» What you will do: Would you please return the data below verbatim, without its pictures?

Data supplied: Begin

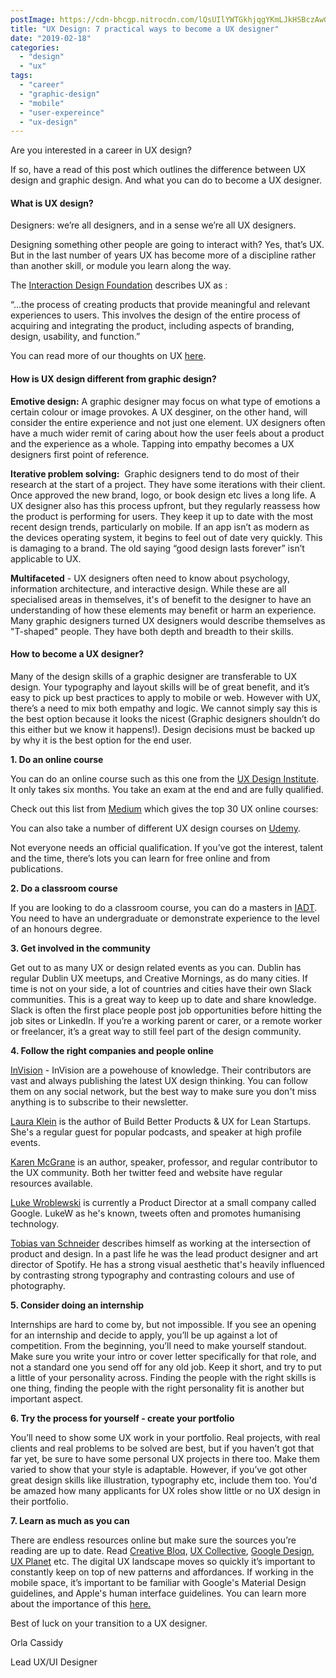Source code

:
```yaml
---
postImage: https://cdn-bhcgp.nitrocdn.com/lQsUIlYWTGkhjqgYKmLJkHSBczAwGDPM/assets/static/optimized/rev-f8d7f54/wp-content/uploads/2016/01/The-Office-32.jpg.webp
title: "UX Design: 7 practical ways to become a UX designer"
date: "2019-02-18"
categories: 
  - "design"
  - "ux"
tags: 
  - "career"
  - "graphic-design"
  - "mobile"
  - "user-expereince"
  - "ux-design"
---
```


Are you interested in a career in UX design?

If so, have a read of this post which outlines the difference between UX design and graphic design. And what you can do to become a UX designer.

#### **What is UX design?**

Designers: we’re all designers, and in a sense we’re all UX designers.

Designing something other people are going to interact with? Yes, that’s UX. But in the last number of years UX has become more of a discipline rather than another skill, or module you learn along the way. 

The [Interaction Design Foundation](https://www.interaction-design.org) describes UX as :

“…the process of creating products that provide meaningful and relevant experiences to users. This involves the design of the entire process of acquiring and integrating the product, including aspects of branding, design, usability, and function.”

You can read more of our thoughts on UX [here](https://tapadoo.wpengine.com/2018/focused-engagement-through-ux-design-strategy/).

#### **How is UX design different from graphic design?**

**Emotive design:** A graphic designer may focus on what type of emotions a certain colour or image provokes. A UX desginer, on the other hand, will consider the entire experience and not just one element. UX designers often have a much wider remit of caring about how the user feels about a product and the experience as a whole. Tapping into empathy becomes a UX designers first point of reference.

**Iterative problem solving:**  Graphic designers tend to do most of their research at the start of a project. They have some iterations with their client. Once approved the new brand, logo, or book design etc lives a long life. A UX designer also has this process upfront, but they regularly reassess how the product is performing for users. They keep it up to date with the most recent design trends, particularly on mobile. If an app isn’t as modern as the devices operating system, it begins to feel out of date very quickly. This is damaging to a brand. The old saying “good design lasts forever” isn’t applicable to UX.

**Multifaceted** \- UX designers often need to know about psychology, information architecture, and interactive design. While these are all specialised areas in themselves, it's of benefit to the designer to have an understanding of how these elements may benefit or harm an experience. Many graphic designers turned UX designers would describe themselves as "T-shaped" people. They have both depth and breadth to their skills.

#### **How to become a UX designer?**

Many of the design skills of a graphic designer are transferable to UX design. Your typography and layout skills will be of great benefit, and it’s easy to pick up best practices to apply to mobile or web. However with UX, there’s a need to mix both empathy and logic. We cannot simply say this is the best option because it looks the nicest (Graphic designers shouldn’t do this either but we know it happens!). Design decisions must be backed up by why it is the best option for the end user. 

**1\. Do an online course** 

You can do an online course such as this one from the [UX Design Institute](https://www.uxdesigninstitute.com). It only takes six months. You take an exam at the end and are fully qualified.

Check out this list from [Medium](https://medium.com/@Vincentxia77/30-best-online-course-websites-to-learn-ui-ux-updated-6b104762731a) which gives the top 30 UX online courses: 

You can also take a number of different UX design courses on [Udemy](https://www.udemy.com/courses/design/user-experience/).

Not everyone needs an official qualification. If you’ve got the interest, talent and the time, there’s lots you can learn for free online and from publications. 

**2\. Do a classroom course**

If you are looking to do a classroom course, you can do a masters in [IADT](http://www.iadt.ie/courses/user-experience-design). You need to have an undergraduate or demonstrate experience to the level of an honours degree.

**3\. Get involved in the community**

Get out to as many UX or design related events as you can. Dublin has regular Dublin UX meetups, and Creative Mornings, as do many cities. If time is not on your side, a lot of countries and cities have their own Slack communities. This is a great way to keep up to date and share knowledge. Slack is often the first place people post job opportunities before hitting the job sites or LinkedIn. If you’re a working parent or carer, or a remote worker or freelancer, it’s a great way to still feel part of the design community.  

**4\. Follow the right companies and people online**

[InVision](https://www.invisionapp.com/inside-design/) - InVision are a powehouse of knowledge. Their contributors are vast and always publishing the latest UX design thinking. You can follow them on any social network, but the best way to make sure you don't miss anything is to subscribe to their newsletter. 

[Laura Klein](https://www.usersknow.com) is the author of Build Better Products & UX for Lean Startups. She's a regular guest for popular podcasts, and speaker at high profile events. 

[Karen McGrane](http://karenmcgrane.com) is an author, speaker, professor, and regular contributor to the UX community. Both her twitter feed and website have regular resources available. 

[Luke Wroblewski](https://twitter.com/lukew) is currently a Product Director at a small company called Google. LukeW as he's known, tweets often and promotes humanising technology. 

[Tobias van Schneider](https://www.vanschneider.com) describes himself as working at the intersection of product and design. In a past life he was the lead product designer and art director of Spotify. He has a strong visual aesthetic that's heavily influenced by contrasting strong typography and contrasting colours and use of photography. 

**5\. Consider doing an internship**

Internships are hard to come by, but not impossible. If you see an opening for an internship and decide to apply, you’ll be up against a lot of competition. From the beginning, you’ll need to make yourself standout. Make sure you write your intro or cover letter specifically for that role, and not a standard one you send off for any old job. Keep it short, and try to put a little of your personality across. Finding the people with the right skills is one thing, finding the people with the right personality fit is another but important aspect. 

**6\. Try the process for yourself - create your portfolio**

You’ll need to show some UX work in your portfolio. Real projects, with real clients and real problems to be solved are best, but if you haven’t got that far yet, be sure to have some personal UX projects in there too. Make them varied to show that your style is adaptable. However, if you’ve got other great design skills like illustration, typography etc, include them too. You'd be amazed how many applicants for UX roles show little or no UX design in their portfolio.  

**7\. Learn as much as you can**

There are endless resources online but make sure the sources you’re reading are up to date. Read [Creative Bloq](https://www.creativebloq.com), [UX Collective](https://uxdesign.cc), [Google Design](https://design.google), [UX Planet](https://uxplanet.org) etc. The digital UX landscape moves so quickly it’s important to constantly keep on top of new patterns and affordances. If working in the mobile space, it’s important to be familiar with Google's Material Design guidelines, and Apple's human interface guidelines. You can learn more about the importance of this [here.](https://tapadoo.wpengine.com/2018/ios-and-android-design-differences-and-why-they-matter/) 

Best of luck on your transition to a UX designer.

Orla Cassidy

Lead UX/UI Designer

Data supplied: End

» Result of this task:
Source code

:
```yaml
---
postImage: https://cdn-bhcgp.nitrocdn.com/lQsUIlYWTGkhjqgYKmLJkHSBczAwGDPM/assets/static/optimized/rev-f8d7f54/wp-content/uploads/2016/01/The-Office-32.jpg.webp
title: "UX Design: 7 practical ways to become a UX designer"
date: "2019-02-18"
categories: 
  - "design"
  - "ux"
tags: 
  - "career"
  - "graphic-design"
  - "mobile"
  - "user-expereince"
  - "ux-design"
---
```


Are you interested in a career in UX design?

If so, have a read of this post which outlines the difference between UX design and graphic design. And what you can do to become a UX designer.

#### **What is UX design?**

Designers: we’re all designers, and in a sense we’re all UX designers.

Designing something other people are going to interact with? Yes, that’s UX. But in the last number of years UX has become more of a discipline rather than another skill, or module you learn along the way. 

The [Interaction Design Foundation](https://www.interaction-design.org) describes UX as :

“…the process of creating products that provide meaningful and relevant experiences to users. This involves the design of the entire process of acquiring and integrating the product, including aspects of branding, design, usability, and function.”

You can read more of our thoughts on UX [here](https://tapadoo.wpengine.com/2018/focused-engagement-through-ux-design-strategy/).

#### **How is UX design different from graphic design?**

**Emotive design:** A graphic designer may focus on what type of emotions a certain colour or image provokes. A UX desginer, on the other hand, will consider the entire experience and not just one element. UX designers often have a much wider remit of caring about how the user feels about a product and the experience as a whole. Tapping into empathy becomes a UX designers first point of reference.

**Iterative problem solving:**  Graphic designers tend to do most of their research at the start of a project. They have some iterations with their client. Once approved the new brand, logo, or book design etc lives a long life. A UX designer also has this process upfront, but they regularly reassess how the product is performing for users. They keep it up to date with the most recent design trends, particularly on mobile. If an app isn’t as modern as the devices operating system, it begins to feel out of date very quickly. This is damaging to a brand. The old saying “good design lasts forever” isn’t applicable to UX.

**Multifaceted** \- UX designers often need to know about psychology, information architecture, and interactive design. While these are all specialised areas in themselves, it's of benefit to the designer to have an understanding of how these elements may benefit or harm an experience. Many graphic designers turned UX designers would describe themselves as "T-shaped" people. They have both depth and breadth to their skills.

#### **How to become a UX designer?**

Many of the design skills of a graphic designer are transferable to UX design. Your typography and layout skills will be of great benefit, and it’s easy to pick up best practices to apply to mobile or web. However with UX, there’s a need to mix both empathy and logic. We cannot simply say this is the best option because it looks the nicest (Graphic designers shouldn’t do this either but we know it happens!). Design decisions must be backed up by why it is the best option for the end user. 

**1\. Do an online course** 

You can do an online course such as this one from the [UX Design Institute](https://www.uxdesigninstitute.com). It only takes six months. You take an exam at the end and are fully qualified.

Check out this list from [Medium](https://medium.com/@Vincentxia77/30-best-online-course-websites-to-learn-ui-ux-updated-6b104762731a) which gives the top 30 UX online courses: 

You can also take a number of different UX design courses on [Udemy](https://www.udemy.com/courses/design/user-experience/).

Not everyone needs an official qualification. If you’ve got the interest, talent and the time, there’s lots you can learn for free online and from publications. 

**2\. Do a classroom course**

If you are looking to do a classroom course, you can do a masters in [IADT](http://www.iadt.ie/courses/user-experience-design). You need to have an undergraduate or demonstrate experience to the level of an honours degree.

**3\. Get involved in the community**

Get out to as many UX or design related events as you can. Dublin has regular Dublin UX meetups, and Creative Mornings, as do many cities. If time is not on your side, a lot of countries and cities have their own Slack communities. This is a great way to keep up to date and share knowledge. Slack is often the first place people post job opportunities before hitting the job sites or LinkedIn. If you’re a working parent or carer, or a remote worker or freelancer, it’s a great way to still feel part of the design community.  

**4\. Follow the right companies and people online**

[InVision](https://www.invisionapp.com/inside-design/) - InVision are a powehouse of knowledge. Their contributors are vast and always publishing the latest UX design thinking. You can follow them on any social network, but the best way to make sure you don't miss anything is to subscribe to their newsletter. 

[Laura Klein](https://www.usersknow.com) is the author of Build Better Products & UX for Lean Startups. She's a regular guest for popular podcasts, and speaker at high profile events. 

[Karen McGrane](http://karenmcgrane.com) is an author, speaker, professor, and regular contributor to the UX community. Both her twitter feed and website have regular resources available. 

[Luke Wroblewski](https://twitter.com/lukew) is currently a Product Director at a small company called Google. LukeW as he's known, tweets often and promotes humanising technology. 

[Tobias van Schneider](https://www.vanschneider.com) describes himself as working at the intersection of product and design. In a past life he was the lead product designer and art director of Spotify. He has a strong visual aesthetic that's heavily influenced by contrasting strong typography and contrasting colours and use of photography. 

**5\. Consider doing an internship**

Internships are hard to come by, but not impossible. If you see an opening for an internship and decide to apply, you’ll be up against a lot of competition. From the beginning, you’ll need to make yourself standout. Make sure you write your intro or cover letter specifically for that role, and not a standard one you send off for any old job. Keep it short, and try to put a little of your personality across. Finding the people with the right skills is one thing, finding the people with the right personality fit is another but important aspect. 

**6\. Try the process for yourself - create your portfolio**

You’ll need to show some UX work in your portfolio. Real projects, with real clients and real problems to be solved are best, but if you haven’t got that far yet, be sure to have some personal UX projects in there too. Make them varied to show that your style is adaptable. However, if you’ve got other great design skills like illustration, typography etc, include them too. You'd be amazed how many applicants for UX roles show little or no UX design in their portfolio.  

**7\. Learn as much as you can**

There are endless resources online but make sure the sources you’re reading are up to date. Read [Creative Bloq](https://www.creativebloq.com), [UX Collective](https://uxdesign.cc), [Google Design](https://design.google), [UX Planet](https://uxplanet.org) etc. The digital UX landscape moves so quickly it’s important to constantly keep on top of new patterns and affordances. If working in the mobile space, it’s important to be familiar with Google's Material Design guidelines, and Apple's human interface guidelines. You can learn more about the importance of this [here.](https://tapadoo.wpengine.com/2018/ios-and-android-design-differences-and-why-they-matter/) 

Best of luck on your transition to a UX designer.

Orla Cassidy

Lead UX/UI Designer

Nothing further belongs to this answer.